Music Contracts 101

Clay Aiken

Clay Aiken

With the recent news of the departure of Clay Aiken from RCA Records, there has been much speculation and discussion regarding music artists and their contracts with record labels.

We’ve all heard the stories criticizing major record label contracts. It is understood that many of the deals signed by artists are bad, but what does bad mean and how bad are the deals?

According to the Future of Music Coalition, the majority of artists sign contracts that seem to go against their best interests as a concession for gaining access to the means of production, distribution and promotion that is controlled by the major labels.

Since no one in the general public is privy to the exact contents of Clay Aiken‘s contract or any other artists contract, all the information here is discussed in general terms and is standard in the music/label field.

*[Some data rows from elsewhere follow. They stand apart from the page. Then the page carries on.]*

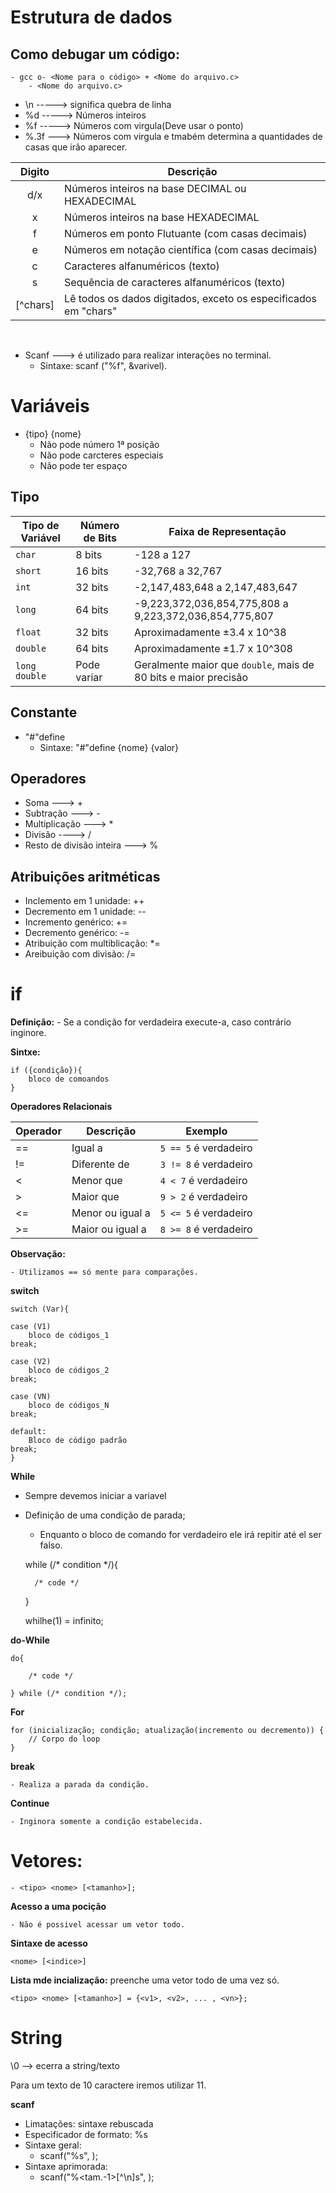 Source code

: # Estrutura de dados

## Como debugar um código:

    - gcc o- <Nome para o código> + <Nome do arquivo.c>
        - <Nome do arquivo.c>

- \n -----> significa quebra de linha
- %d -----> Números inteiros
- %f -----> Números com virgula(Deve usar o ponto)
- %.3f ---> Números com virgula e tmabém determina a quantidades de casas que irão aparecer.

| Digito | Descrição                                 |
|:------:|------------------------------------------|
|   d/x  | Números inteiros na base DECIMAL ou HEXADECIMAL |
|   x    | Números inteiros na base HEXADECIMAL    |
|   f    | Números em ponto Flutuante (com casas decimais) |
|   e    | Números em notação científica (com casas decimais) |
|   c    | Caracteres alfanuméricos (texto)         |
|   s    | Sequência de caracteres alfanuméricos (texto) |
| [^chars] | Lê todos os dados digitados, exceto os especificados em "chars" |

</br>

-  Scanf ---> é utilizado para realizar interações no terminal.
    - Sintaxe: scanf ("%f", &varivel).

# Variáveis

- {tipo} {nome}
    - Não pode número 1ª posição
    - Não pode carcteres especiais
    - Não pode ter espaço

## Tipo

| Tipo de Variável | Número de Bits | Faixa de Representação               |
|------------------|-----------------|-------------------------------------|
| `char`           | 8 bits          | -128 a 127 |
| `short`          | 16 bits         | -32,768 a 32,767
| `int`            | 32 bits         | -2,147,483,648 a 2,147,483,647 |
| `long`           | 64 bits         | -9,223,372,036,854,775,808 a 9,223,372,036,854,775,807 |
| `float`          | 32 bits         | Aproximadamente ±3.4 x 10^38  |
| `double`         | 64 bits         | Aproximadamente ±1.7 x 10^308 |
| `long double`    | Pode variar      | Geralmente maior que `double`, mais de 80 bits e maior precisão |

## Constante
- "#"define
    - Sintaxe: "#"define {nome} {valor}

## Operadores
- Soma ---> +
- Subtração ---> -
- Multiplicação ---> *
- Divisão ----> /
- Resto de divisão inteira ---> %

## Atribuições aritméticas

- Inclemento em 1 unidade: ++
- Decremento em 1 unidade: --
- Incremento genérico: +=
- Decremento genérico: -=
- Atribuição com multiblicação: *=
- Areibuição com divisão: /=

# if

**Definição:**
    - Se a condição for verdadeira execute-a, caso contrário inginore.

**Sintxe:**
    
    if ({condição}){   
        bloco de comoandos
    }

**Operadores Relacionais**

| Operador | Descrição                 | Exemplo            |
|----------|---------------------------|--------------------|
| ==       | Igual a                   | `5 == 5` é verdadeiro |
| !=       | Diferente de              | `3 != 8` é verdadeiro |
| <        | Menor que                 | `4 < 7` é verdadeiro  |
| >        | Maior que                 | `9 > 2` é verdadeiro  |
| <=       | Menor ou igual a          | `5 <= 5` é verdadeiro |
| >=       | Maior ou igual a          | `8 >= 8` é verdadeiro |

**Observação:**

    - Utilizamos == só mente para comparações.

**switch**

    switch (Var){

    case (V1)
        bloco de códigos_1
    break;

    case (V2)
        bloco de códigos_2
    break;

    case (VN)
        bloco de códigos_N
    break;
    
    default:
        Bloco de código padrão
    break;
    }

**While**
- Sempre devemos iniciar a variavel
- Definição de uma condição de parada;
    - Enquanto o bloco de comando for verdadeiro ele irá repitir até el ser falso.


    while (/* condition */){

        /* code */
    
    }

    whilhe(1) = infinito;
    

**do-While**
    
    do{

        /* code */

    } while (/* condition */);

**For**

    for (inicialização; condição; atualização(incremento ou decremento)) {
        // Corpo do loop
    }   

**break**

    - Realiza a parada da condição.

**Continue**

    - Inginora somente a condição estabelecida.

# Vetores:

    - <tipo> <nome> [<tamanho>];

**Acesso a uma pocição**

    - Não é possivel acessar um vetor todo.

**Sintaxe de acesso**

    <nome> [<indice>]

**Lista mde incialização:** preenche uma vetor todo de uma vez só.

    <tipo> <nome> [<tamanho>] = {<v1>, <v2>, ... , <vn>};

# String
\0 --> ecerra a string/texto

Para um texto de 10 caractere iremos utilizar 11.

**scanf**
- Limatações: sintaxe rebuscada
- Especificador de formato: %s
- Sintaxe geral:
    - scanf("%s", <str>);
- Sintaxe aprimorada:
    - scanf("%<tam.-1>[^\n]s", <str>);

A contract between a record label and an artist can easily be 100 pages long and is full of doublespeak that makes the documents very confusing.  Experts on both sides recommend that no one sign a contract without consulting an entertainment lawyer to interpret the contract and to help negotiate terms.  If I recall, that option was not given to the American Idol contestants until Clay and Trenyce demanded that they have the option to consult a lawyer.

There is no way a blog could ever cover all the information in a music contract, but a few important topics should be mentioned.

  1. Transference of Ownership:  The musician has no ownership or control whatsoever in the sound recording copyright created under the contract.  If he doesn’t recoup the costs necessary to produce, market, and distribute the record, he will never see another penny beyond the advance.  The musician will never be able to authorize the use of the sound recording in any movie, advertisement, TV show, doll, or any other commercial endeavor.  And he cannot re-record the songs on a new CD.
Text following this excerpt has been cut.